Recorded information:

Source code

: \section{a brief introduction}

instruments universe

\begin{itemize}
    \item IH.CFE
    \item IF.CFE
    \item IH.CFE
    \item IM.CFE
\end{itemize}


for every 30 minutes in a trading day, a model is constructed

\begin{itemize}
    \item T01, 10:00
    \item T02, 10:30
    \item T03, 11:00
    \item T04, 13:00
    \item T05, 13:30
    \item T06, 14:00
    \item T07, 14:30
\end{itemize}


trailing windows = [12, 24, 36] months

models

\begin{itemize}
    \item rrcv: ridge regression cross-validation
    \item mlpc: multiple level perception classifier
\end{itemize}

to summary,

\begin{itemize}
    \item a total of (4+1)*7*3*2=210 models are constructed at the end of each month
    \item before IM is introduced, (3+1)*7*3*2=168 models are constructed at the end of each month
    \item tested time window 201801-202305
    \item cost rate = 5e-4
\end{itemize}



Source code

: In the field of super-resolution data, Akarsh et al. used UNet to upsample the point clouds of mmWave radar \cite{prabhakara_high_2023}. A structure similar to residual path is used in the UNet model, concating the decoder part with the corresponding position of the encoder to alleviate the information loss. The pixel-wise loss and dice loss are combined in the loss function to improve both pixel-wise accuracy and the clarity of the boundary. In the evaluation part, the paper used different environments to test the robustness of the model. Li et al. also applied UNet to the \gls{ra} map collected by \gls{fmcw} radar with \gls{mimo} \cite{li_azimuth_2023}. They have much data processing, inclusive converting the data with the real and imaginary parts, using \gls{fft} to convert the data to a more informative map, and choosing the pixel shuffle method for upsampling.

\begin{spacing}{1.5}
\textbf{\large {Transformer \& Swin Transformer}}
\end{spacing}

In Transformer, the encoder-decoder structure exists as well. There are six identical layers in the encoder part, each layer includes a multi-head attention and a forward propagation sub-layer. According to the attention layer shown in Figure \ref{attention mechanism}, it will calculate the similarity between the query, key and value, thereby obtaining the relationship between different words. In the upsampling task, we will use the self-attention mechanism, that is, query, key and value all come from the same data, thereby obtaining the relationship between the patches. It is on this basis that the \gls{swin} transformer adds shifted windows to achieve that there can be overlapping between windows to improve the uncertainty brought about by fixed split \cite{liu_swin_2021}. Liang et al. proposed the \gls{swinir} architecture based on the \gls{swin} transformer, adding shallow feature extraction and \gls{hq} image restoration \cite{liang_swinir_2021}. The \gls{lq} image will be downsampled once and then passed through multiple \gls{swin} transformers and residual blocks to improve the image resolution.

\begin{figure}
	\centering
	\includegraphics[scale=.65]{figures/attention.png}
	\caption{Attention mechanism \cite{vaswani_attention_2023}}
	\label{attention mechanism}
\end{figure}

Exercise goal: Output all records verbatim.

Expected answer:
Source code

: \section{a brief introduction}

instruments universe

\begin{itemize}
    \item IH.CFE
    \item IF.CFE
    \item IH.CFE
    \item IM.CFE
\end{itemize}


for every 30 minutes in a trading day, a model is constructed

\begin{itemize}
    \item T01, 10:00
    \item T02, 10:30
    \item T03, 11:00
    \item T04, 13:00
    \item T05, 13:30
    \item T06, 14:00
    \item T07, 14:30
\end{itemize}


trailing windows = [12, 24, 36] months

models

\begin{itemize}
    \item rrcv: ridge regression cross-validation
    \item mlpc: multiple level perception classifier
\end{itemize}

to summary,

\begin{itemize}
    \item a total of (4+1)*7*3*2=210 models are constructed at the end of each month
    \item before IM is introduced, (3+1)*7*3*2=168 models are constructed at the end of each month
    \item tested time window 201801-202305
    \item cost rate = 5e-4
\end{itemize}



Source code

: In the field of super-resolution data, Akarsh et al. used UNet to upsample the point clouds of mmWave radar \cite{prabhakara_high_2023}. A structure similar to residual path is used in the UNet model, concating the decoder part with the corresponding position of the encoder to alleviate the information loss. The pixel-wise loss and dice loss are combined in the loss function to improve both pixel-wise accuracy and the clarity of the boundary. In the evaluation part, the paper used different environments to test the robustness of the model. Li et al. also applied UNet to the \gls{ra} map collected by \gls{fmcw} radar with \gls{mimo} \cite{li_azimuth_2023}. They have much data processing, inclusive converting the data with the real and imaginary parts, using \gls{fft} to convert the data to a more informative map, and choosing the pixel shuffle method for upsampling.

\begin{spacing}{1.5}
\textbf{\large {Transformer \& Swin Transformer}}
\end{spacing}

In Transformer, the encoder-decoder structure exists as well. There are six identical layers in the encoder part, each layer includes a multi-head attention and a forward propagation sub-layer. According to the attention layer shown in Figure \ref{attention mechanism}, it will calculate the similarity between the query, key and value, thereby obtaining the relationship between different words. In the upsampling task, we will use the self-attention mechanism, that is, query, key and value all come from the same data, thereby obtaining the relationship between the patches. It is on this basis that the \gls{swin} transformer adds shifted windows to achieve that there can be overlapping between windows to improve the uncertainty brought about by fixed split \cite{liu_swin_2021}. Liang et al. proposed the \gls{swinir} architecture based on the \gls{swin} transformer, adding shallow feature extraction and \gls{hq} image restoration \cite{liang_swinir_2021}. The \gls{lq} image will be downsampled once and then passed through multiple \gls{swin} transformers and residual blocks to improve the image resolution.

\begin{figure}
	\centering
	\includegraphics[scale=.65]{figures/attention.png}
	\caption{Attention mechanism \cite{vaswani_attention_2023}}
	\label{attention mechanism}
\end{figure}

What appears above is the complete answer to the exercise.